Library

Impact Evaluation

A rigorous evaluation approach that measures the causal effect of a program on outcomes by comparing what happened with what would have happened in its absence.

When to Use

Impact evaluation is the right approach when you need to know whether a program caused observed changes in outcomes. Outcomes improving is not the same as the program causing them. That distinction is what impact evaluation is designed to establish. This is a high bar that requires substantial investment in design and data collection. Use it when:

Scale decisions depend on evidence: governments or donors considering large-scale rollout need credible evidence that the program works before committing resources
Program effectiveness is genuinely uncertain: the intervention has a plausible theory of change but has not been rigorously tested in this context
Policy competition exists: comparing two alternative approaches requires a comparative design to determine which is more effective
Donor requirements mandate it: USAID, USDA, and the World Bank increasingly require impact evaluations for programs above certain thresholds, particularly for food security, health, and agriculture
The stakes are high: programs that affect large numbers of people or involve significant resources warrant the investment in rigorous evaluation

Impact evaluation is not appropriate when the program is still being developed (use formative evaluation first), when outcomes cannot be measured in the program timeline, when a counterfactual cannot be ethically or practically constructed, or when the evaluation question is about how outcomes occurred rather than whether they did (use contribution analysis or process tracing instead).

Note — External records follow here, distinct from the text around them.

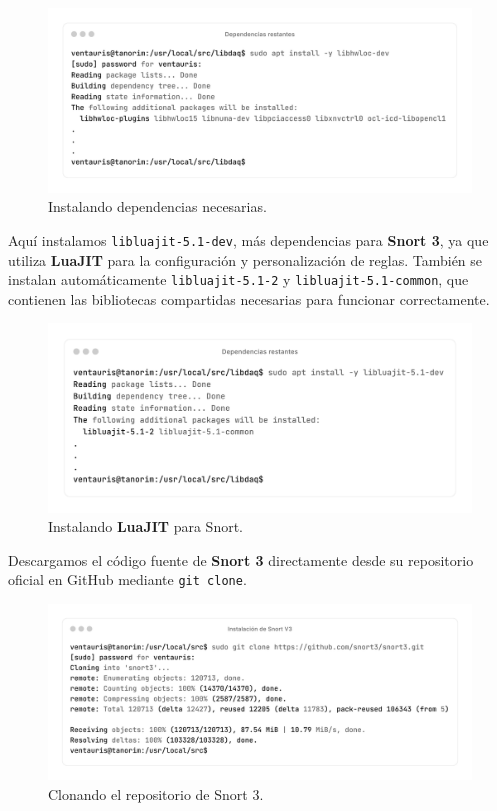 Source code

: \documentclass[11pt,a4paper,twoside]{report}
\begin{document}
\begin{figure}[H]
	\centering
	\includegraphics[scale=0.12]{instalacion_snort/15-15.png}
	\caption{Instalando dependencias necesarias.}
\end{figure}

Aquí instalamos \texttt{libluajit-5.1-dev}, más dependencias para \textbf{Snort 3}, ya que utiliza \textbf{LuaJIT} para la configuración y personalización de reglas. También se instalan automáticamente \texttt{libluajit-5.1-2} y \texttt{libluajit-5.1-common}, que contienen las bibliotecas compartidas necesarias para funcionar correctamente.

\begin{figure}[H]
	\centering
	\includegraphics[scale=0.12]{instalacion_snort/16-16.png}
	\caption{Instalando \textbf{LuaJIT} para Snort.}
\end{figure}

\newpage

Descargamos el código fuente de \textbf{Snort 3} directamente desde su repositorio oficial en GitHub mediante \texttt{git clone}.

\begin{figure}[H]
	\centering
	\includegraphics[scale=0.12]{instalacion_snort/17-17.png}
	\caption{Clonando el repositorio de Snort 3.}
\end{figure}
\end{document}
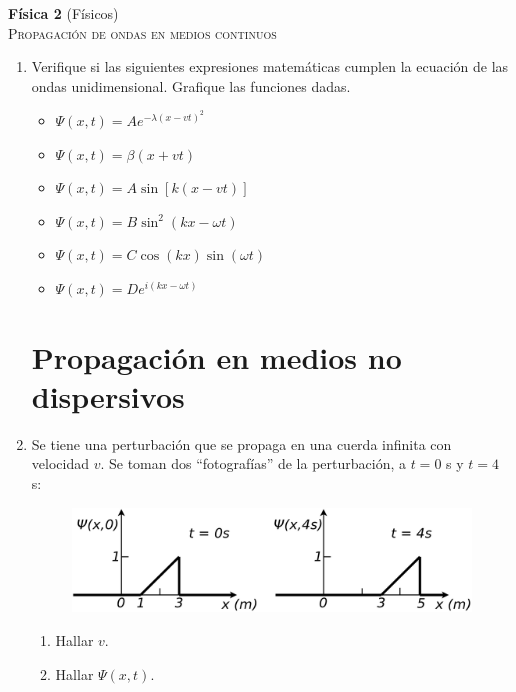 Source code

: \documentclass[11pt,spanish,a4paper]{article}
\begin{document}
\begin{center}
\textbf{Física 2} (Físicos) \hfill {}\\
	\textsc{\LARGE Propagación de ondas en medios continuos}
\end{center}



\begin{enumerate}

\item Verifique si las siguientes expresiones matemáticas cumplen la ecuación
de las ondas unidimensional. Grafique las funciones dadas.
\begin{itemize}
\item $\Psi(x,t)=Ae^{-\lambda(x-vt)^{2}}$
\item $\Psi(x,t)=\beta(x+vt)$
\item $\Psi(x,t)=A\sin\left[k(x-vt)\right]$
\item $\Psi(x,t)=B\sin^{2}\left(kx-\omega t\right)$
\item $\Psi(x,t)=C\cos(kx)\sin(\omega t)$
\item $\Psi(x,t)=De^{i(kx-\omega t)}$
\end{itemize}


\section*{Propagación en medios no dispersivos}

\item Se tiene una perturbación que se propaga en una cuerda infinita con
velocidad $v$. Se toman dos ``fotografías'' de la perturbación, a
$t=0$ s y $t=4$ s:
\begin{figure}[H]
\centering{}\includegraphics[clip,scale=0.25]{ej2-2}
\end{figure}
\begin{enumerate}
\item Hallar $v$.
\item Hallar $\Psi(x,t)$.
\end{enumerate}



\end{enumerate}
\end{document}
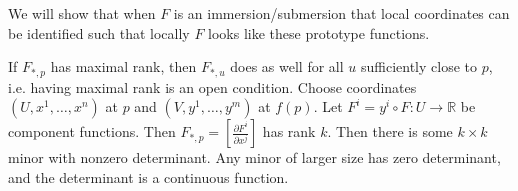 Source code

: We will show that when $F$ is an immersion/submersion that local
coordinates can be identified such that locally $F$ looks like these
prototype functions.

\begin{remark}
If $F_{\ast, p}$ has maximal rank, then $F_{\ast, u}$ does as well for
all $u$ sufficiently close to $p$, i.e. having maximal rank is an open
condition. Choose coordinates $(U, x^1, \dots, x^n)$ at $p$
and $(V, y^1, \dots, y^m)$ at $f(p)$. Let
$F^i = y^i \circ F : U \to \mathbb{R}$ be component functions. Then
$F_{\ast, p} = \left[\frac{\partial F^i}{\partial x^j}\right]$ has
rank $k$. Then there is some $k \times k$ minor with nonzero
determinant. Any minor of larger size has zero determinant,
 and the determinant is a continuous function.
\end{remark}
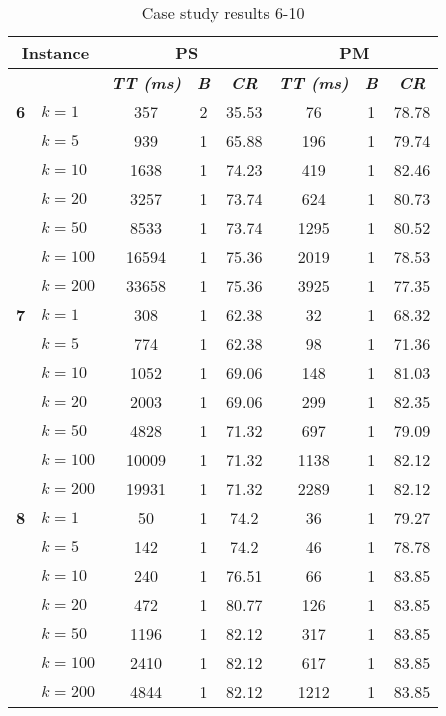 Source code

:     \begin{table}[htbp]
    \caption{Case study results 6-10}
    \centering
    \begin{tabular}{|l|l|c|c|c|c|c|c|}
    \hline
    \multicolumn{ 2}{|c|}{\textbf{Instance}} & \multicolumn{ 3}{c|}{\textbf{PS}} & \multicolumn{ 3}{c|}{\textbf{PM}} \\ \hline
    \multicolumn{ 2}{|l|}{} & \textbf{\textit{TT (ms)}} & \textbf{\textit{B}} & \textbf{\textit{CR}} & \textbf{\textit{TT (ms)}} & \textbf{\textit{B}} & \textbf{\textit{CR}} \\ \hline
    \multicolumn{1}{|r|}{\textbf{6}} & $k=1$ & 357 & 2 & 35.53 & 76 & 1 & 78.78 \\ 
     & $k=5$ & 939 & 1 & 65.88 & 196 & 1 & 79.74 \\ 
     & $k=10$ & 1638 & 1 & 74.23 & 419 & 1 & 82.46 \\ 
     & $k=20$ & 3257 & 1 & 73.74 & 624 & 1 & 80.73 \\ 
     & $k=50$ & 8533 & 1 & 73.74 & 1295 & 1 & 80.52 \\ 
     & $k=100$ & 16594 & 1 & 75.36 & 2019 & 1 & 78.53 \\ 
     & $k=200$ & 33658 & 1 & 75.36 & 3925 & 1 & 77.35 \\ \hline
    \multicolumn{1}{|r|}{\textbf{7}} & $k=1$ & 308 & 1 & 62.38 & 32 & 1 & 68.32 \\ 
     & $k=5$ & 774 & 1 & 62.38 & 98 & 1 & 71.36 \\ 
     & $k=10$ & 1052 & 1 & 69.06 & 148 & 1 & 81.03 \\ 
     & $k=20$ & 2003 & 1 & 69.06 & 299 & 1 & 82.35 \\ 
     & $k=50$ & 4828 & 1 & 71.32 & 697 & 1 & 79.09 \\ 
     & $k=100$ & 10009 & 1 & 71.32 & 1138 & 1 & 82.12 \\ 
     & $k=200$ & 19931 & 1 & 71.32 & 2289 & 1 & 82.12 \\ \hline
    \multicolumn{1}{|r|}{\textbf{8}} & $k=1$ & 50 & 1 & 74.2 & 36 & 1 & 79.27 \\ 
     & $k=5$ & 142 & 1 & 74.2 & 46 & 1 & 78.78 \\ 
     & $k=10$ & 240 & 1 & 76.51 & 66 & 1 & 83.85 \\ 
     & $k=20$ & 472 & 1 & 80.77 & 126 & 1 & 83.85 \\ 
     & $k=50$ & 1196 & 1 & 82.12 & 317 & 1 & 83.85 \\ 
     & $k=100$ & 2410 & 1 & 82.12 & 617 & 1 & 83.85 \\ 
     & $k=200$ & 4844 & 1 & 82.12 & 1212 & 1 & 83.85 \\ \hline

\end{tabular}
\end{table}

Scenario	Use Impact Evaluation?	Better Alternative
Scaling decision for proven model	Yes	-
Early-stage program development	No	Formative evaluation
Complex multi-actor change	No	Contribution Analysis
How and why change happened	No	Process Tracing
No counterfactual possible	No	Contribution Analysis
Donor mandates attribution evidence	Yes	-

How It Works

All impact evaluations rest on one central idea: the counterfactual: what would have happened to program participants in the absence of the program. Since you cannot observe the same people both with and without the program, you construct a comparison group that approximates this counterfactual.

Step 1: Plan at the design stage

Impact evaluations must be planned before the program starts. Retrospective impact evaluation is rarely credible. Baseline data must be collected before the program begins.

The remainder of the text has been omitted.